1970s Vintage Fashion - More than a Trend
1970s fashion has been a huge trend for many seasons now and shows absolutely no signs of slowing down. The wonders of fashion in the 70s are widespread as the styles of the era were hugely diverse. It was really the first time that fashion took real inspiration from the past and ‘vintage clothing’ became something suitable for everyday wear.
The long sweeping bias cut designs of the 1930s resurfaced as designers were inspired to create glamorous couture gowns. The 1940s were looked upon for their shirt dresses, mid length skirts, head scarves and platform heels which were reinvented with that extra seventies swag. Yes really, platform shoes might have been at their biggest and best in the 70s, but it all started back in the forties for these iconic heels.
By the end of the 1960s, ready to wear fashion was taking inspiration from pre-Raphaelite paintings and 19th century romanticism. This gathered momentum in the seventies and nostalgia was at the fore. Second hand and thrifted pieces were quite acceptable alongside mainstream and high street minis, maxis and midis. Even books and magazines got involved with demonstrating ways of achieving high fashion style on a budget. In 1975, Caterine Millinaire and Carol Troy published their book Cheap Chic which gained a huge cult following. Vogue magazine also started a column dedicated to thrift fashion, named More Dash than Cash.

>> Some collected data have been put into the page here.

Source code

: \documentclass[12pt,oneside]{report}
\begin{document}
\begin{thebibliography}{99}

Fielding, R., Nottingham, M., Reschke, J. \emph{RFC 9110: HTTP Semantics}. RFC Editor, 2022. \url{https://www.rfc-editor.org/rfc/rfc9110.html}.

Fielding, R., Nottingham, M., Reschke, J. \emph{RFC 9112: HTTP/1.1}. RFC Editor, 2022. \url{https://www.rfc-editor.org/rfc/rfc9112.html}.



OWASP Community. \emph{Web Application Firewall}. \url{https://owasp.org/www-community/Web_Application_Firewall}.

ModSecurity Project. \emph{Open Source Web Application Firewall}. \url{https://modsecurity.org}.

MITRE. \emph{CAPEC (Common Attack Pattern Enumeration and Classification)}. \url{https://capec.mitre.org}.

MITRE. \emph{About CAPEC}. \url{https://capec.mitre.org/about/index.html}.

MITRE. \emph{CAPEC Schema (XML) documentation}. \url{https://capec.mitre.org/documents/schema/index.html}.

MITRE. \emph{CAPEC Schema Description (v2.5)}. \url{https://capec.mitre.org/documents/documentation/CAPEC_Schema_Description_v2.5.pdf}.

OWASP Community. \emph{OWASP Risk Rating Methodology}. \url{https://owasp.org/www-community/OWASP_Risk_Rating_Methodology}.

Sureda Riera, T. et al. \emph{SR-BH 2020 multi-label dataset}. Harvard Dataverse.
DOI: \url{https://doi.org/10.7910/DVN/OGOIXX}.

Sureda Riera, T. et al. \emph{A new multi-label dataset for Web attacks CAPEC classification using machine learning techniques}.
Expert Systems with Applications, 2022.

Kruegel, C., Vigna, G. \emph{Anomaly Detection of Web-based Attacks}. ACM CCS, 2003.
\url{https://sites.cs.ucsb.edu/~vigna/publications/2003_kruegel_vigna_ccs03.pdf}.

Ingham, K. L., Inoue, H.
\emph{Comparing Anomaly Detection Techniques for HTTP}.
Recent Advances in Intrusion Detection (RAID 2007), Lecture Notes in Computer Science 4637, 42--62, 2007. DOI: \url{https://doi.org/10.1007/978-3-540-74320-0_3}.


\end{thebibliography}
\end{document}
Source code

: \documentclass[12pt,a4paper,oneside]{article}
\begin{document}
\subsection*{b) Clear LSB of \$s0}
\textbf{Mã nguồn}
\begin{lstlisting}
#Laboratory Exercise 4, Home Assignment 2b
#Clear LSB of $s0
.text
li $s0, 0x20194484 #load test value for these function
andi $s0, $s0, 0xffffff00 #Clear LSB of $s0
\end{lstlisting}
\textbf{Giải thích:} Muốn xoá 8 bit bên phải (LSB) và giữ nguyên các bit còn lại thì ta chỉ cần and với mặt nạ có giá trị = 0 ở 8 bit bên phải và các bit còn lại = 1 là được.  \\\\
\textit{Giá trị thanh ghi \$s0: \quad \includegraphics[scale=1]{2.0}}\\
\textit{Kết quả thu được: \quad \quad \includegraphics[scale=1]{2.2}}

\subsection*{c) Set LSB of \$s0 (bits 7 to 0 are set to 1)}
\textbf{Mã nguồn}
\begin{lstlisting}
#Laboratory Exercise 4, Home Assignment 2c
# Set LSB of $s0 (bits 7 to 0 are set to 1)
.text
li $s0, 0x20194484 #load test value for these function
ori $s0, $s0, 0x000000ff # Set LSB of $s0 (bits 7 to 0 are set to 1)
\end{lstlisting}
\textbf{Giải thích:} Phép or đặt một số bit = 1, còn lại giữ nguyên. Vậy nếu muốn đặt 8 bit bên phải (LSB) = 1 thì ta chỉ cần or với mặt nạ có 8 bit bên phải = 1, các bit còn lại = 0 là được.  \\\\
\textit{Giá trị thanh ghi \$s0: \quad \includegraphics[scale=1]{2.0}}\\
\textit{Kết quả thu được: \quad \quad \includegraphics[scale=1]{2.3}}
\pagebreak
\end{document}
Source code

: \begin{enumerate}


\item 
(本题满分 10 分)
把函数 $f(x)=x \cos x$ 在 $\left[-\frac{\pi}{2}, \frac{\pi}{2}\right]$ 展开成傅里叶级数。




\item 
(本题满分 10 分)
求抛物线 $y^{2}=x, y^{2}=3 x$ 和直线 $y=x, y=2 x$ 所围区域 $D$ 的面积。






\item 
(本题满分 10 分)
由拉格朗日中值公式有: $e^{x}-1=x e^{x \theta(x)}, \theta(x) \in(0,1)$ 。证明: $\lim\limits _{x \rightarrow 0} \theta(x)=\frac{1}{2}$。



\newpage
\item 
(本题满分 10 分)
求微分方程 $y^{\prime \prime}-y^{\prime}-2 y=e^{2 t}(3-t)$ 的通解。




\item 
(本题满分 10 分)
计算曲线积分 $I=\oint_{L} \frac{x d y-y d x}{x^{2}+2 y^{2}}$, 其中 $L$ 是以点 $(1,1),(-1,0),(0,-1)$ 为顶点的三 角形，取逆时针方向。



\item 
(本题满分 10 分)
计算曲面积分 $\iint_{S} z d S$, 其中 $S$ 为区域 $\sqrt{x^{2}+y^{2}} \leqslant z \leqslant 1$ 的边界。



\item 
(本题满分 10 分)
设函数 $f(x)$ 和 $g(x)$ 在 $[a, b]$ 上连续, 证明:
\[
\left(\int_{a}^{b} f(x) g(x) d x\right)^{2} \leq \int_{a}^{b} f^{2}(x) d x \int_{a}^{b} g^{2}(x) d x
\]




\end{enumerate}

It was at this point of the mid-seventies that it was considered cool and chic to dress alternatively and interpret trends with personal style accents - much like my ethos with My Vintage. I have always been a fan of influence rather than dictatorship when it comes to fashion. You can use vintage clothes and high street fashion to create looks that are perfectly on trend but also reflect your personality and will not fade out of fashion quickly. After all, fashion should always be fun and expressive - that is where the joy lies!
Another huge breakthrough in the seventies was the availability of brand new fabrics for home dressmaking. This meant that those high end designer couture looks could be more easily replicated and imitated for a mere fraction of the cost. Designers played around with fabrics, colours and print; incorporating huge botanical prints that had only previously been seen on furniture and upholstery. Of course the music scene was a huge influence on fashion, as the likes of David Bowie and the glam rock crew made their mark on popular culture. This gave way for playing with gender boundaries, metallic fabrics and crazy accessories. And we certainly cannot forget one of the biggest scenes of the 70s - disco!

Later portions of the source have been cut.